= TASK MATERIAL =
+---+
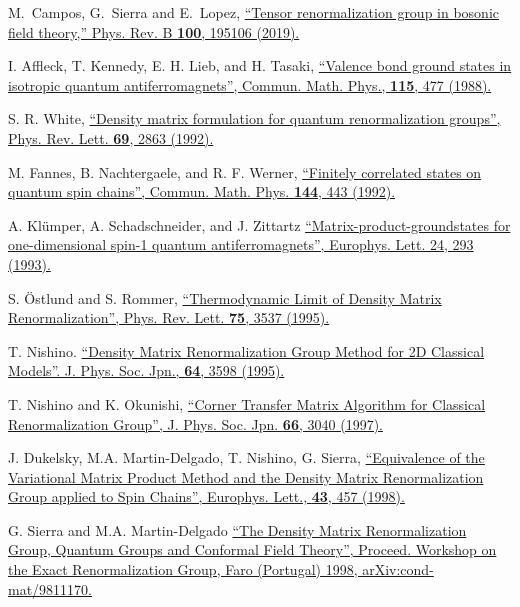 \documentclass[a4paper,preprintnumbers,nofootinbib,twocolumn]{quantumarticle}
\begin{document}
\begin{thebibliography}{99}


M.~Campos, G.~Sierra and E.~Lopez,
\href{https://doi.org/10.1103/PhysRevB.100.195106}{
``Tensor renormalization group in bosonic field theory,''
Phys. Rev. B \textbf{100}, 195106  (2019).
}

  I. Affleck, T. Kennedy, E. H. Lieb, and H. Tasaki,
\href{https://doi.org/10.1007/BF01218021}{
``Valence bond ground states in isotropic quantum antiferromagnets'',
Commun. Math. Phys., {\bf 115}, 477 (1988).
}

 S. R. White,
\href{https://doi.org/10.1103/PhysRevLett.69.2863}{
``Density matrix formulation for quantum renormalization groups'',
Phys. Rev. Lett. {\bf 69}, 2863 (1992).
}

  M. Fannes, B. Nachtergaele, and R. F. Werner,
\href{https://doi.org/10.1007/BF02099178}{
``Finitely correlated states on quantum spin chains'',
Commun. Math. Phys. {\bf 144}, 443 (1992).
}

  A. Kl\"{u}mper, A. Schadschneider, and J. Zittartz
\href{https://doi.org/10.1209/0295-5075/24/4/010}{
``Matrix-product-groundstates for one-dimensional spin-1 quantum antiferromagnets'',
Europhys. Lett. 24, 293 (1993).
}

 S. \"Ostlund and S.  Rommer,
\href{https://doi.org/10.1103/PhysRevLett.75.3537}{
``Thermodynamic Limit of Density Matrix Renormalization'',
Phys. Rev. Lett. {\bf 75}, 3537 (1995).
}

 T. Nishino.
\href{https://doi.org/10.1143/JPSJ.64.3598}{
``Density Matrix Renormalization Group Method for 2D Classical Models''.
J. Phys. Soc. Jpn., {\bf 64}, 3598 (1995).
}

T. Nishino and K. Okunishi,
\href{https://doi.org/10.1143/JPSJ.66.3040}{
``Corner Transfer Matrix Algorithm for Classical Renormalization Group'',
J. Phys. Soc. Jpn. {\bf 66}, 3040 (1997).
}

  J. Dukelsky, M.A. Martin-Delgado, T. Nishino, G. Sierra,
\href{https://doi.org/10.1209/epl/i1998-00381-x}{
``Equivalence of the Variational Matrix Product Method and the Density Matrix Renormalization Group applied to Spin Chains'',
Europhys. Lett., {\bf 43}, 457 (1998).
}

 G. Sierra and M.A. Martin-Delgado
\href{https://arxiv.org/abs/cond-mat/9811170}{
``The Density Matrix Renormalization Group, Quantum Groups and Conformal Field Theory'',
Proceed. Workshop on the Exact Renormalization Group, Faro (Portugal) 1998,
 arXiv:cond-mat/9811170.
}


\end{thebibliography}
\end{document}
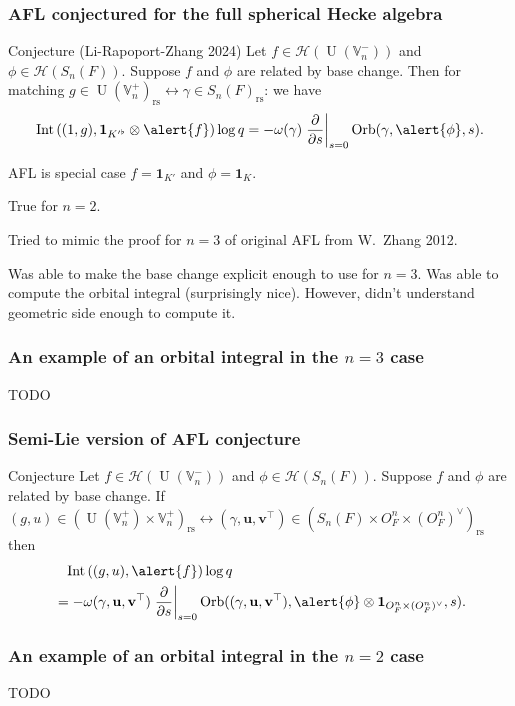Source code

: \documentclass[11pt]{beamer}
\DeclareMathOperator{\Int}{Int}
\DeclareMathOperator{\Orb}{Orb}
\DeclareMathOperator{\U}{U}
\newcommand{\HH}{\mathcal{H}}
\newcommand{\VV}{\mathbb{V}}
\renewcommand{\OO}{O}
\newcommand{\guv}{{(\gamma, \uu, \vv^\top)}}
\newcommand{\rs}{_{\text{rs}}}
\newcommand{\uu}{\mathbf{u}}
\newcommand{\vv}{\mathbf{v}}
\newcommand{\oneV}{\mathbf{1}_{\OO_F^n \times (\OO_F^n)^\vee}}
\begin{document}
\begin{frame}
  \frametitle{AFL conjectured for the full spherical Hecke algebra}
  \begin{exampleblock}{Conjecture (Li-Rapoport-Zhang 2024)}
    Let \alert{$f \in \HH(\U(\VV_n^-))$} and \alert{$\phi \in \HH(S_n(F))$}.
    Suppose \alert{$f$ and $\phi$ are related by base change}.
    Then for matching $g \in \U(\VV_n^+)\rs \longleftrightarrow \gamma \in S_n(F)\rs$:
    we have
    \[ \Int\left( (1,g), \mathbf{1}_{K'^\flat} \otimes \alert{f} \right) \log q
    = -\omega(\gamma) \left. \pdv{}{s} \right\rvert_{s=0} \Orb(\gamma, \alert{\phi}, s). \]
  \end{exampleblock}
  AFL is special case $f = \mathbf{1}_{K'}$ and $\phi = \mathbf{1}_K$.
  \begin{theorem}
    True for $n = 2$.
  \end{theorem}
  Tried to mimic the proof for $n = 3$ of original AFL from W.\ Zhang 2012.
  \begin{itemize}
  \ii Was able to make the base change explicit enough to use for $n = 3$.
  \ii Was able to compute the orbital integral (surprisingly nice).
  \ii However, didn't understand geometric side enough to compute it.
  \end{itemize}
\end{frame}

\begin{frame}
  \frametitle{An example of an orbital integral in the $n=3$ case}
  TODO
\end{frame}

\begin{frame}
  \frametitle{Semi-Lie version of AFL conjecture}
  \begin{exampleblock}{Conjecture}
    Let \alert{$f \in \HH(\U(\VV_n^-))$} and \alert{$\phi \in \HH(S_n(F))$}.
    Suppose \alert{$f$ and $\phi$ are related by base change}.
    If $(g, u) \in (\U(\VV_n^+) \times \VV_n^+)\rs \longleftrightarrow
      (\gamma, \uu, \vv^\top) \in (S_n(F) \times \OO_F^n \times (\OO_F^n)^\vee)\rs$
    then
    \begin{align*}
      &\phantom= \Int\left( (g,u), \alert{f} \right) \log q \\
      &= -\omega\guv \left. \pdv{}{s} \right\rvert_{s=0}
      \Orb(\guv, \alert{\phi} \otimes \oneV, s).
    \end{align*}
  \end{exampleblock}
\end{frame}

\begin{frame}
  \frametitle{An example of an orbital integral in the $n=2$ case}
  TODO
\end{frame}
\end{document}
+---+
= EXERCISE DESCRIPTION =
Transcribe every entry word for word, but omit the pictures.

= RESULT BELOW =
 \documentclass[a4paper,preprintnumbers,nofootinbib,twocolumn]{quantumarticle}
\begin{document}
\begin{thebibliography}{99}


M.~Campos, G.~Sierra and E.~Lopez,
\href{https://doi.org/10.1103/PhysRevB.100.195106}{
``Tensor renormalization group in bosonic field theory,''
Phys. Rev. B \textbf{100}, 195106  (2019).
}

  I. Affleck, T. Kennedy, E. H. Lieb, and H. Tasaki,
\href{https://doi.org/10.1007/BF01218021}{
``Valence bond ground states in isotropic quantum antiferromagnets'',
Commun. Math. Phys., {\bf 115}, 477 (1988).
}

 S. R. White,
\href{https://doi.org/10.1103/PhysRevLett.69.2863}{
``Density matrix formulation for quantum renormalization groups'',
Phys. Rev. Lett. {\bf 69}, 2863 (1992).
}

  M. Fannes, B. Nachtergaele, and R. F. Werner,
\href{https://doi.org/10.1007/BF02099178}{
``Finitely correlated states on quantum spin chains'',
Commun. Math. Phys. {\bf 144}, 443 (1992).
}

  A. Kl\"{u}mper, A. Schadschneider, and J. Zittartz
\href{https://doi.org/10.1209/0295-5075/24/4/010}{
``Matrix-product-groundstates for one-dimensional spin-1 quantum antiferromagnets'',
Europhys. Lett. 24, 293 (1993).
}

 S. \"Ostlund and S.  Rommer,
\href{https://doi.org/10.1103/PhysRevLett.75.3537}{
``Thermodynamic Limit of Density Matrix Renormalization'',
Phys. Rev. Lett. {\bf 75}, 3537 (1995).
}

 T. Nishino.
\href{https://doi.org/10.1143/JPSJ.64.3598}{
``Density Matrix Renormalization Group Method for 2D Classical Models''.
J. Phys. Soc. Jpn., {\bf 64}, 3598 (1995).
}

T. Nishino and K. Okunishi,
\href{https://doi.org/10.1143/JPSJ.66.3040}{
``Corner Transfer Matrix Algorithm for Classical Renormalization Group'',
J. Phys. Soc. Jpn. {\bf 66}, 3040 (1997).
}

  J. Dukelsky, M.A. Martin-Delgado, T. Nishino, G. Sierra,
\href{https://doi.org/10.1209/epl/i1998-00381-x}{
``Equivalence of the Variational Matrix Product Method and the Density Matrix Renormalization Group applied to Spin Chains'',
Europhys. Lett., {\bf 43}, 457 (1998).
}

 G. Sierra and M.A. Martin-Delgado
\href{https://arxiv.org/abs/cond-mat/9811170}{
``The Density Matrix Renormalization Group, Quantum Groups and Conformal Field Theory'',
Proceed. Workshop on the Exact Renormalization Group, Faro (Portugal) 1998,
 arXiv:cond-mat/9811170.
}


\end{thebibliography}
\end{document}
Source code

: \documentclass[11pt]{beamer}
\DeclareMathOperator{\Int}{Int}
\DeclareMathOperator{\Orb}{Orb}
\DeclareMathOperator{\U}{U}
\newcommand{\HH}{\mathcal{H}}
\newcommand{\VV}{\mathbb{V}}
\renewcommand{\OO}{O}
\newcommand{\guv}{{(\gamma, \uu, \vv^\top)}}
\newcommand{\rs}{_{\text{rs}}}
\newcommand{\uu}{\mathbf{u}}
\newcommand{\vv}{\mathbf{v}}
\newcommand{\oneV}{\mathbf{1}_{\OO_F^n \times (\OO_F^n)^\vee}}
\begin{document}
\begin{frame}
  \frametitle{AFL conjectured for the full spherical Hecke algebra}
  \begin{exampleblock}{Conjecture (Li-Rapoport-Zhang 2024)}
    Let \alert{$f \in \HH(\U(\VV_n^-))$} and \alert{$\phi \in \HH(S_n(F))$}.
    Suppose \alert{$f$ and $\phi$ are related by base change}.
    Then for matching $g \in \U(\VV_n^+)\rs \longleftrightarrow \gamma \in S_n(F)\rs$:
    we have
    \[ \Int\left( (1,g), \mathbf{1}_{K'^\flat} \otimes \alert{f} \right) \log q
    = -\omega(\gamma) \left. \pdv{}{s} \right\rvert_{s=0} \Orb(\gamma, \alert{\phi}, s). \]
  \end{exampleblock}
  AFL is special case $f = \mathbf{1}_{K'}$ and $\phi = \mathbf{1}_K$.
  \begin{theorem}
    True for $n = 2$.
  \end{theorem}
  Tried to mimic the proof for $n = 3$ of original AFL from W.\ Zhang 2012.
  \begin{itemize}
  \ii Was able to make the base change explicit enough to use for $n = 3$.
  \ii Was able to compute the orbital integral (surprisingly nice).
  \ii However, didn't understand geometric side enough to compute it.
  \end{itemize}
\end{frame}

\begin{frame}
  \frametitle{An example of an orbital integral in the $n=3$ case}
  TODO
\end{frame}

\begin{frame}
  \frametitle{Semi-Lie version of AFL conjecture}
  \begin{exampleblock}{Conjecture}
    Let \alert{$f \in \HH(\U(\VV_n^-))$} and \alert{$\phi \in \HH(S_n(F))$}.
    Suppose \alert{$f$ and $\phi$ are related by base change}.
    If $(g, u) \in (\U(\VV_n^+) \times \VV_n^+)\rs \longleftrightarrow
      (\gamma, \uu, \vv^\top) \in (S_n(F) \times \OO_F^n \times (\OO_F^n)^\vee)\rs$
    then
    \begin{align*}
      &\phantom= \Int\left( (g,u), \alert{f} \right) \log q \\
      &= -\omega\guv \left. \pdv{}{s} \right\rvert_{s=0}
      \Orb(\guv, \alert{\phi} \otimes \oneV, s).
    \end{align*}
  \end{exampleblock}
\end{frame}

\begin{frame}
  \frametitle{An example of an orbital integral in the $n=2$ case}
  TODO
\end{frame}
\end{document}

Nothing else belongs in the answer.